I am a growing fractal, a friend you haven’t met (yet), a dreamer tethered to the ground by a thin thread like a balloon and rooted like an old old tree. I am a reflective surface that smiles back at you, not blindly, but with insight. I am content and mostly I wake up eager to greet the day.

What am I is a different question. How do people perceive me? To be honest, I don’t think many people know me, despite my being quite frank and open about my personal quests, interests, struggles, and daily goings-on. I often speak of using music as a medium to communicate, as it is somewhat free from the confines of words and their societal associations, and allows me to put people into new thinking situations they might not otherwise meet (or invite meeting). I think though, that music sometimes gets in the way. My quest is not to teach music, or to be a cellist, as such.

I think; I am a communicator. That puts a finger on it. Whether with the cello, or words, or sitting and looking, or walking with someone, I associate with being a communicator; one who communicates – sending and receiving meaningful exchanges.
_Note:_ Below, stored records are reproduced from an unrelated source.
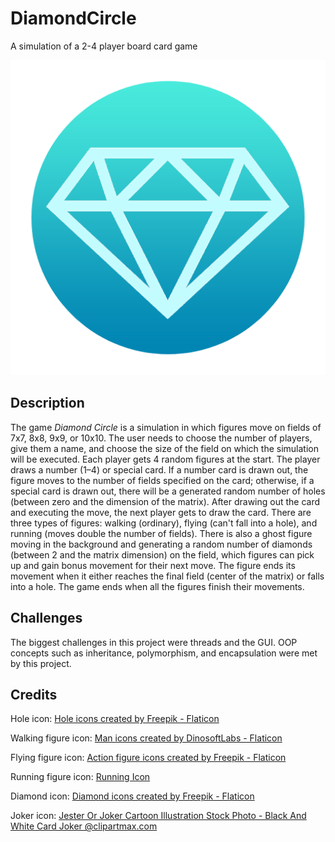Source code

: # DiamondCircle

A simulation of a 2-4 player board card game

![Alt text](resources/images/icon.png?raw=true "Diamond circle icon")

## Description

The game _Diamond Circle_ is a simulation in which figures move on fields of 7x7, 8x8, 9x9, or 10x10. The user needs to choose the number of players, give them a name, and choose the size of the field on which the simulation will be executed. Each player gets 4 random figures at the start. The player draws a number (1–4) or special card. If a number card is drawn out, the figure moves to the number of fields specified on the card; otherwise, if a special card is drawn out, there will be a generated random number of holes (between zero and the dimension of the matrix). After drawing out the card and executing the move, the next player gets to draw the card. There are three types of figures: walking (ordinary), flying (can't fall into a hole), and running (moves double the number of fields). There is also a ghost figure moving in the background and generating a random number of diamonds (between 2 and the matrix dimension) on the field, which figures can pick up and gain bonus movement for their next move. The figure ends its movement when it either reaches the final field (center of the matrix) or falls into a hole. The game ends when all the figures finish their movements.


## Challenges

The biggest challenges in this project were threads and the GUI. OOP concepts such as inheritance, polymorphism, and encapsulation were met by this project.


## Credits

Hole icon: <a href="https://www.flaticon.com/free-icons/hole" title="hole icons">Hole icons created by Freepik - Flaticon</a>

Walking figure icon: <a href="https://www.flaticon.com/free-icons/man" title="man icons">Man icons created by DinosoftLabs - Flaticon</a>

Flying figure icon: <a href="https://www.flaticon.com/free-icons/action-figure" title="action figure icons">Action figure icons created by Freepik - Flaticon</a>

Running figure icon: <a href="https://findicons.com/icon/568401/running" title="running figure icons">Running Icon</a>

Diamond icon: <a href="https://www.flaticon.com/free-icons/diamond" title="diamond icons">Diamond icons created by Freepik - Flaticon</a>

Joker icon: <a href="https://www.clipartmax.com/middle/m2i8b1K9m2N4N4m2_jester-or-joker-cartoon-illustration-stock-photo-black-and-white-card-joker/" target="_blank">Jester Or Joker Cartoon Illustration Stock Photo - Black And White Card Joker @clipartmax.com</a>

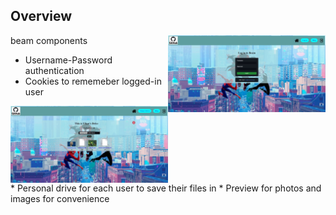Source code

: ## Overview
beam components
<img align=right width=50% src=Picture1.jpg>
* Username-Password authentication
* Cookies to rememeber logged-in user
<img align=right width=50% src=Picture2.jpg>
* Personal drive for each user to save their files in
* Preview for photos and images for convenience
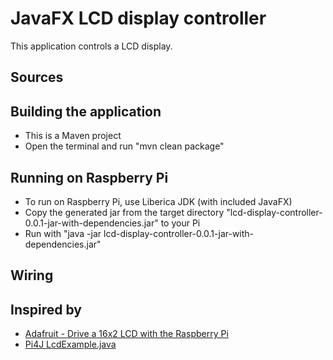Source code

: # JavaFX LCD display controller

This application controls a LCD display.

## Sources

## Building the application

* This is a Maven project
* Open the terminal and run "mvn clean package"

## Running on Raspberry Pi

* To run on Raspberry Pi, use Liberica JDK (with included JavaFX) 
* Copy the generated jar from the target directory "lcd-display-controller-0.0.1-jar-with-dependencies.jar" to your Pi
* Run with "java -jar lcd-display-controller-0.0.1-jar-with-dependencies.jar"

## Wiring


## Inspired by

* [Adafruit - Drive a 16x2 LCD with the Raspberry Pi](https://learn.adafruit.com/drive-a-16x2-lcd-directly-with-a-raspberry-pi/overview)
* [Pi4J LcdExample.java](https://github.com/Pi4J/pi4j/blob/master/pi4j-example/src/main/java/LcdExample.java)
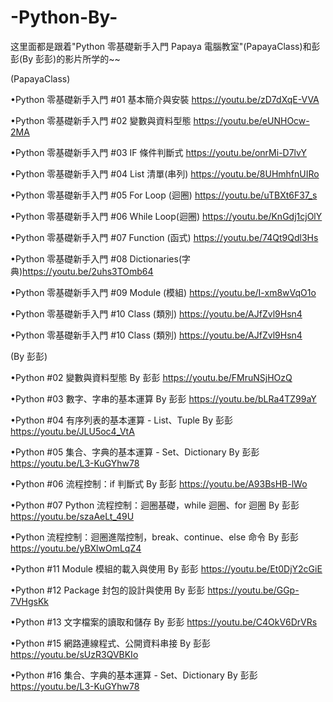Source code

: # -Python-By-
这里面都是跟着"Python 零基礎新手入門 Papaya 電腦教室"(PapayaClass)和彭彭(By 彭彭)的影片所学的~~

(PapayaClass)

•Python 零基礎新手入門 #01 基本簡介與安裝    https://youtu.be/zD7dXqE-VVA

•Python 零基礎新手入門 #02 變數與資料型態    https://youtu.be/eUNHOcw-2MA

•Python 零基礎新手入門 #03 IF 條件判斷式     https://youtu.be/onrMi-D7lvY

•Python 零基礎新手入門 #04 List 清單(串列)   https://youtu.be/8UHmhfnUIRo

•Python 零基礎新手入門 #05 For Loop (迴圈)   https://youtu.be/uTBXt6F37_s

•Python 零基礎新手入門 #06 While Loop(迴圈)  https://youtu.be/KnGdj1cjOlY

•Python 零基礎新手入門 #07 Function (函式)   https://youtu.be/74Qt9Qdl3Hs

•Python 零基礎新手入門 #08 Dictionaries(字典)https://youtu.be/2uhs3TOmb64

•Python 零基礎新手入門 #09 Module (模組)     https://youtu.be/I-xm8wVqO1o

•Python 零基礎新手入門 #10 Class (類別)      https://youtu.be/AJfZvl9Hsn4

•Python 零基礎新手入門 #10 Class (類別)      https://youtu.be/AJfZvl9Hsn4

(By 彭彭)
 
•Python #02 變數與資料型態 By 彭彭                                 https://youtu.be/FMruNSjHOzQ
 
•Python #03 數字、字串的基本運算 By 彭彭                            https://youtu.be/bLRa4TZ99aY

•Python #04 有序列表的基本運算 - List、Tuple By 彭彭                https://youtu.be/JLU5oc4_VtA

•Python #05 集合、字典的基本運算 - Set、Dictionary By 彭彭          https://youtu.be/L3-KuGYhw78

•Python #06 流程控制：if 判斷式 By 彭彭                            https://youtu.be/A93BsHB-lWo

•Python #07 Python 流程控制：迴圈基礎，while 迴圈、for 迴圈 By 彭彭 https://youtu.be/szaAeLt_49U

•Python 流程控制：迴圈進階控制，break、continue、else 命令 By 彭彭  https://youtu.be/yBXlwOmLqZ4

•Python #11 Module 模組的載入與使用 By 彭彭                        https://youtu.be/Et0DjY2cGiE

•Python #12 Package 封包的設計與使用 By 彭彭                       https://youtu.be/GGp-7VHgsKk

•Python #13 文字檔案的讀取和儲存 By 彭彭                           https://youtu.be/C4OkV6DrVRs

•Python #15 網路連線程式、公開資料串接 By 彭彭                     https://youtu.be/sUzR3QVBKIo

•Python #16 集合、字典的基本運算 - Set、Dictionary By 彭彭        https://youtu.be/L3-KuGYhw78

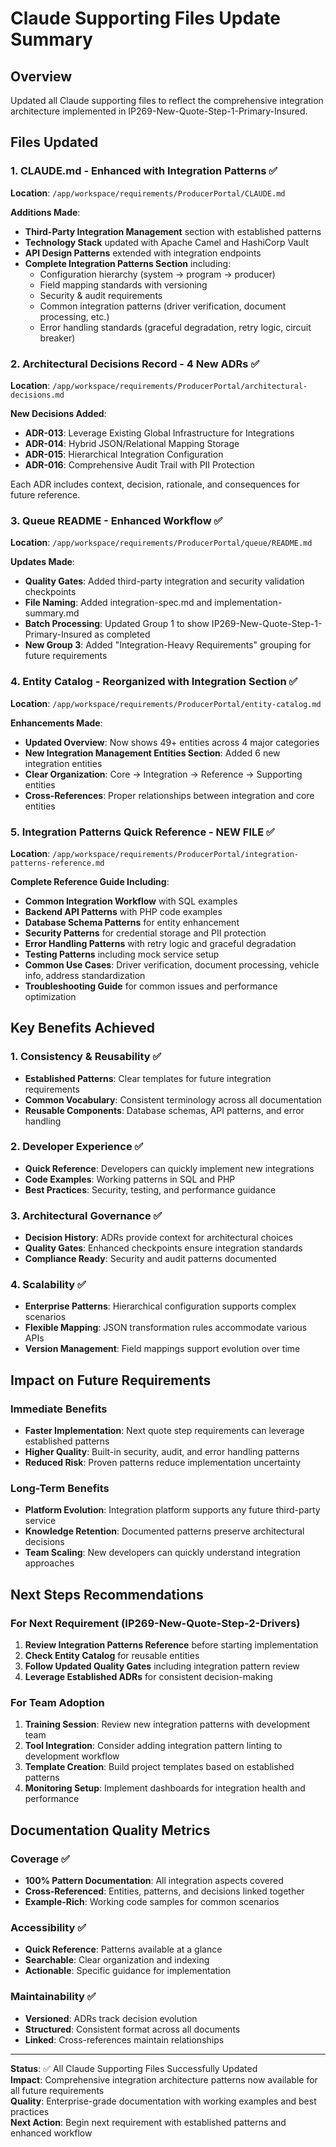 # Claude Supporting Files Update Summary

## Overview
Updated all Claude supporting files to reflect the comprehensive integration architecture implemented in IP269-New-Quote-Step-1-Primary-Insured.

## Files Updated

### 1. CLAUDE.md - Enhanced with Integration Patterns ✅
**Location**: `/app/workspace/requirements/ProducerPortal/CLAUDE.md`

**Additions Made**:
- **Third-Party Integration Management** section with established patterns
- **Technology Stack** updated with Apache Camel and HashiCorp Vault
- **API Design Patterns** extended with integration endpoints
- **Complete Integration Patterns Section** including:
  - Configuration hierarchy (system → program → producer)
  - Field mapping standards with versioning
  - Security & audit requirements
  - Common integration patterns (driver verification, document processing, etc.)
  - Error handling standards (graceful degradation, retry logic, circuit breaker)

### 2. Architectural Decisions Record - 4 New ADRs ✅
**Location**: `/app/workspace/requirements/ProducerPortal/architectural-decisions.md`

**New Decisions Added**:
- **ADR-013**: Leverage Existing Global Infrastructure for Integrations
- **ADR-014**: Hybrid JSON/Relational Mapping Storage
- **ADR-015**: Hierarchical Integration Configuration
- **ADR-016**: Comprehensive Audit Trail with PII Protection

Each ADR includes context, decision, rationale, and consequences for future reference.

### 3. Queue README - Enhanced Workflow ✅
**Location**: `/app/workspace/requirements/ProducerPortal/queue/README.md`

**Updates Made**:
- **Quality Gates**: Added third-party integration and security validation checkpoints
- **File Naming**: Added integration-spec.md and implementation-summary.md
- **Batch Processing**: Updated Group 1 to show IP269-New-Quote-Step-1-Primary-Insured as completed
- **New Group 3**: Added "Integration-Heavy Requirements" grouping for future requirements

### 4. Entity Catalog - Reorganized with Integration Section ✅
**Location**: `/app/workspace/requirements/ProducerPortal/entity-catalog.md`

**Enhancements Made**:
- **Updated Overview**: Now shows 49+ entities across 4 major categories
- **New Integration Management Entities Section**: Added 6 new integration entities
- **Clear Organization**: Core → Integration → Reference → Supporting entities
- **Cross-References**: Proper relationships between integration and core entities

### 5. Integration Patterns Quick Reference - NEW FILE ✅
**Location**: `/app/workspace/requirements/ProducerPortal/integration-patterns-reference.md`

**Complete Reference Guide Including**:
- **Common Integration Workflow** with SQL examples
- **Backend API Patterns** with PHP code examples
- **Database Schema Patterns** for entity enhancement
- **Security Patterns** for credential storage and PII protection
- **Error Handling Patterns** with retry logic and graceful degradation
- **Testing Patterns** including mock service setup
- **Common Use Cases**: Driver verification, document processing, vehicle info, address standardization
- **Troubleshooting Guide** for common issues and performance optimization

## Key Benefits Achieved

### 1. Consistency & Reusability ✅
- **Established Patterns**: Clear templates for future integration requirements
- **Common Vocabulary**: Consistent terminology across all documentation
- **Reusable Components**: Database schemas, API patterns, and error handling

### 2. Developer Experience ✅
- **Quick Reference**: Developers can quickly implement new integrations
- **Code Examples**: Working patterns in SQL and PHP
- **Best Practices**: Security, testing, and performance guidance

### 3. Architectural Governance ✅
- **Decision History**: ADRs provide context for architectural choices
- **Quality Gates**: Enhanced checkpoints ensure integration standards
- **Compliance Ready**: Security and audit patterns documented

### 4. Scalability ✅
- **Enterprise Patterns**: Hierarchical configuration supports complex scenarios
- **Flexible Mapping**: JSON transformation rules accommodate various APIs
- **Version Management**: Field mappings support evolution over time

## Impact on Future Requirements

### Immediate Benefits
- **Faster Implementation**: Next quote step requirements can leverage established patterns
- **Higher Quality**: Built-in security, audit, and error handling patterns
- **Reduced Risk**: Proven patterns reduce implementation uncertainty

### Long-Term Benefits
- **Platform Evolution**: Integration platform supports any future third-party service
- **Knowledge Retention**: Documented patterns preserve architectural decisions
- **Team Scaling**: New developers can quickly understand integration approaches

## Next Steps Recommendations

### For Next Requirement (IP269-New-Quote-Step-2-Drivers)
1. **Review Integration Patterns Reference** before starting implementation
2. **Check Entity Catalog** for reusable entities
3. **Follow Updated Quality Gates** including integration pattern review
4. **Leverage Established ADRs** for consistent decision-making

### For Team Adoption
1. **Training Session**: Review new integration patterns with development team
2. **Tool Integration**: Consider adding integration pattern linting to development workflow
3. **Template Creation**: Build project templates based on established patterns
4. **Monitoring Setup**: Implement dashboards for integration health and performance

## Documentation Quality Metrics

### Coverage ✅
- **100% Pattern Documentation**: All integration aspects covered
- **Cross-Referenced**: Entities, patterns, and decisions linked together
- **Example-Rich**: Working code samples for common scenarios

### Accessibility ✅
- **Quick Reference**: Patterns available at a glance
- **Searchable**: Clear organization and indexing
- **Actionable**: Specific guidance for implementation

### Maintainability ✅
- **Versioned**: ADRs track decision evolution
- **Structured**: Consistent format across all documents
- **Linked**: Cross-references maintain relationships

---

**Status**: ✅ All Claude Supporting Files Successfully Updated  
**Impact**: Comprehensive integration architecture patterns now available for all future requirements  
**Quality**: Enterprise-grade documentation with working examples and best practices  
**Next Action**: Begin next requirement with established patterns and enhanced workflow
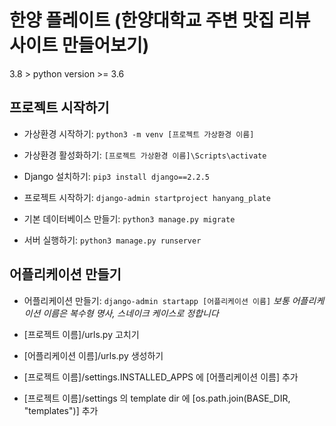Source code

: # 한양 플레이트 (한양대학교 주변 맛집 리뷰 사이트 만들어보기)

3.8 > python version >= 3.6

## 프로젝트 시작하기

- 가상환경 시작하기: `python3 -m venv [프로젝트 가상환경 이름]`

- 가상환경 활성화하기: `[프로젝트 가상환경 이름]\Scripts\activate`

- Django 설치하기: `pip3 install django==2.2.5`

- 프로젝트 시작하기: `django-admin startproject hanyang_plate`

- 기본 데이터베이스 만들기: `python3 manage.py migrate`

- 서버 실행하기: `python3 manage.py runserver`


## 어플리케이션 만들기
- 어플리케이션 만들기: `django-admin startapp [어플리케이션 이름]`
*보통 어플리케이션 이름은 복수형 명사, 스네이크 케이스로 정합니다*

- [프로젝트 이름]/urls.py 고치기

- [어플리케이션 이름]/urls.py 생성하기

- [프로젝트 이름]/settings.INSTALLED_APPS 에 [어플리케이션 이름] 추가

- [프로젝트 이름]/settings 의 template dir 에 [os.path.join(BASE_DIR, "templates")] 추가
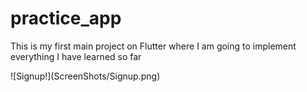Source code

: # practice_app

<p> This is my first main project on Flutter where I am going to implement everything I have learned so far</p>
![Signup!](ScreenShots/Signup.png)
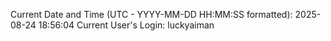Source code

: Current Date and Time (UTC - YYYY-MM-DD HH:MM:SS formatted): 2025-08-24 18:56:04
Current User's Login: luckyaiman
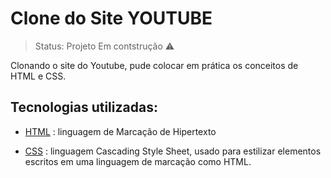 # Clone do Site YOUTUBE

> Status: Projeto Em contstrução ⚠️

Clonando o site do Youtube, pude colocar em prática os conceitos de HTML e CSS.

## Tecnologias utilizadas:

- [HTML](https://developer.mozilla.org/pt-BR/docs/Web/HTML) : linguagem de Marcação de Hipertexto

- [CSS](https://developer.mozilla.org/pt-BR/docs/Web/CSS) : linguagem Cascading Style Sheet, usado para estilizar elementos escritos em uma linguagem de marcação como HTML.
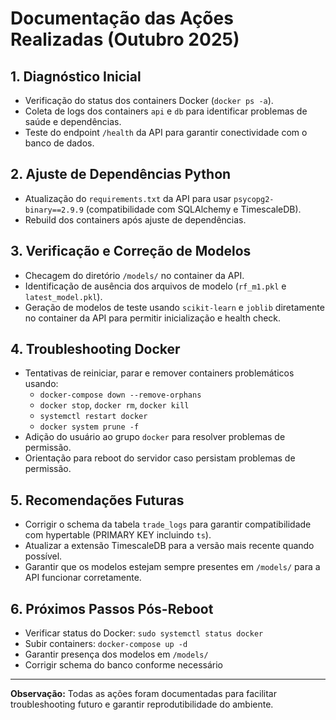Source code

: # Documentação das Ações Realizadas (Outubro 2025)

## 1. Diagnóstico Inicial
- Verificação do status dos containers Docker (`docker ps -a`).
- Coleta de logs dos containers `api` e `db` para identificar problemas de saúde e dependências.
- Teste do endpoint `/health` da API para garantir conectividade com o banco de dados.

## 2. Ajuste de Dependências Python
- Atualização do `requirements.txt` da API para usar `psycopg2-binary==2.9.9` (compatibilidade com SQLAlchemy e TimescaleDB).
- Rebuild dos containers após ajuste de dependências.

## 3. Verificação e Correção de Modelos
- Checagem do diretório `/models/` no container da API.
- Identificação de ausência dos arquivos de modelo (`rf_m1.pkl` e `latest_model.pkl`).
- Geração de modelos de teste usando `scikit-learn` e `joblib` diretamente no container da API para permitir inicialização e health check.

## 4. Troubleshooting Docker
- Tentativas de reiniciar, parar e remover containers problemáticos usando:
  - `docker-compose down --remove-orphans`
  - `docker stop`, `docker rm`, `docker kill`
  - `systemctl restart docker`
  - `docker system prune -f`
- Adição do usuário ao grupo `docker` para resolver problemas de permissão.
- Orientação para reboot do servidor caso persistam problemas de permissão.

## 5. Recomendações Futuras
- Corrigir o schema da tabela `trade_logs` para garantir compatibilidade com hypertable (PRIMARY KEY incluindo `ts`).
- Atualizar a extensão TimescaleDB para a versão mais recente quando possível.
- Garantir que os modelos estejam sempre presentes em `/models/` para a API funcionar corretamente.

## 6. Próximos Passos Pós-Reboot
- Verificar status do Docker: `sudo systemctl status docker`
- Subir containers: `docker-compose up -d`
- Garantir presença dos modelos em `/models/`
- Corrigir schema do banco conforme necessário

---

**Observação:**
Todas as ações foram documentadas para facilitar troubleshooting futuro e garantir reprodutibilidade do ambiente.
Everything else stems from that, really. Image CC BY-NS-SA by Michael Levine-Clark

In this #el30 course Stephen has asked for an identity graph without reference to the ‘me’. Graphs are tricky for me. There are levels of connections that bend toward the ‘who’, having to do with time allocation, responsibilities, physical and mental energy directed toward something or someone, and our own understanding of our identity evolves as we do. I will make one; watch this space.

By this I mean the conception of self.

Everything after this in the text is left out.